Nurse Brim: So my dad had two open-heart surgeries when I was young. One when I was in like third grade and then when I was in sixth grade. He had rheumatic fever when he was three or so. Damaged his heart. He had a murmur his whole life, and so he had to aortic valve replacements. And then in high school, when I was about 15, I remember distinctly had broken his leg riding a motorcycle and was sitting in the kitchen. Like the picture is so vivid. I wish I was a really good artist, I would draw it. He's sitting there and he's doing these like foot exercises. And I don't know how we got on it, but he said, "You know, the surgeons may have done my surgery, but the nurses saved my life." Like that quote is like I need to put it on the wall in my house. It just stuck.

Stephen: One of the interviews for this episode was conducted at Brim's rambler in Sandy, Utah. It is quiet one Sunday afternoon as she reminisces about nursing. After a while, you realize there's something missing, the tick-tock of a clock.

Nurse Brim: Yeah. My dad, you know, after his second heart surgery, he was pretty much like he wheeled and dealed in clocks, could fix clocks, was a clock collector. My mom's house is full of ticking clocks, which is funny because he had a mechanical valve so he clicked. So when there was no TV on, he ticked in addition to everything else, which I just love so much, but he literally ticked. He had a St. Jude valve, which is a metal cage and the ball goes up into the ball hits the cage and makes a clicking sound.

Stephen: Yet despite everything cardiovascular nurses and doctors did for her father, she shied away from the heart.

Nurse Brim: It's almost like I am called to be a nurse. I can't really explain it. There's not some I need to take care of my dad because I shied away from heart surgery patients forever. And I was like, "I don't like cardiac. I don't like heart surgeries. Trauma's my jam." Anything but heart surgery, you know, anything but heart surgery. It was kind of weird. I was like not into taking care of people like him. And now where I'm at, I take care of him all day long. So it just kind of fell into place and I love it.

Stephen: She moved to Salt Lake City in 1998 to be a ballet major at the University of Utah. After ballet fell through, she trained to be a nurse instead and in 2005 started working in the 20-bed university hospital surgical ICU. In 2014, the ICU was split into two units, one a surgical ICU and the other, the cardiovascular ICU, which absorbed all the cardiology patients previously treated by the medical ICU.

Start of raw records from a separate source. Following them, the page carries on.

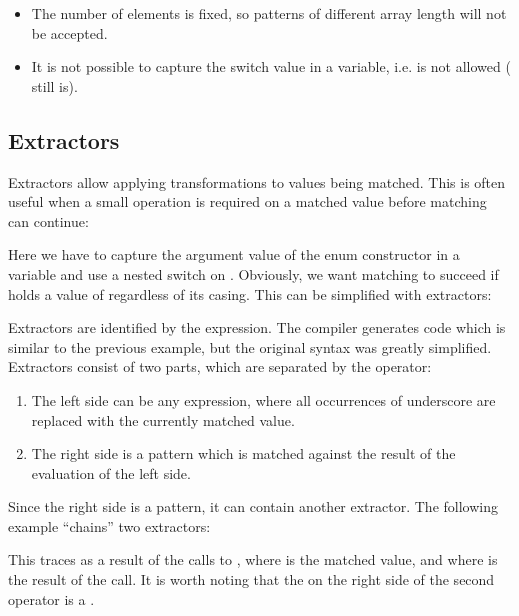\begin{itemize}
	\item The number of elements is fixed, so patterns of different array length will not be accepted.
	\item It is not possible to capture the switch value in a variable, i.e.  is not allowed ( still is).
\end{itemize}




\subsection{Extractors}
\label{lf-pattern-matching-extractors}

Extractors allow applying transformations to values being matched. This is often useful when a small operation is required on a matched value before matching can continue:


Here we have to capture the argument value of the  enum constructor in a variable  and use a nested switch on . Obviously, we want matching to succeed if  holds a value of  regardless of its casing. This can be simplified with extractors:


Extractors are identified by the  expression. The compiler generates code which is similar to the previous example, but the original syntax was greatly simplified. Extractors consist of two parts, which are separated by the \expr{=>} operator:

\begin{enumerate}
\item The left side can be any expression, where all occurrences of underscore \expr{_} are replaced with the currently matched value.
\item The right side is a pattern which is matched against the result of the evaluation of the left side.
\end{enumerate}

Since the right side is a pattern, it can contain another extractor. The following example ``chains'' two extractors:


This traces  as a result of the calls to , where  is the matched value, and  where  is the result of the  call. It is worth noting that the  on the right side of the second \expr{=>} operator is a .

That left the MICU with critical illnesses that aren't surgical in origin and pulmonary disease, while the CVICU tackled heart failure, heart attacks, and lung and heart surgery. Justin Christiansen's medical needs as a COVID-19 patient not responding well to ventilator treatment brought the two units together. Brim's journey into the virus was threaded through not only overseeing the Mo in Justin's room but also connecting with her patient's wife.

Nurse Brim: Do you know, I got to know his wife more because I spent a lot of time taking care of him in his really critical phase when he was still heavily sedated, not awake, like kept him down because he would be very unstable when we would lighten his sedation, like heart rate, blood pressure, you know, oxygen levels. So he was very, very heavily sedated, and I spent a lot of time on the phone with his wife and a lot of time Skyping with his wife.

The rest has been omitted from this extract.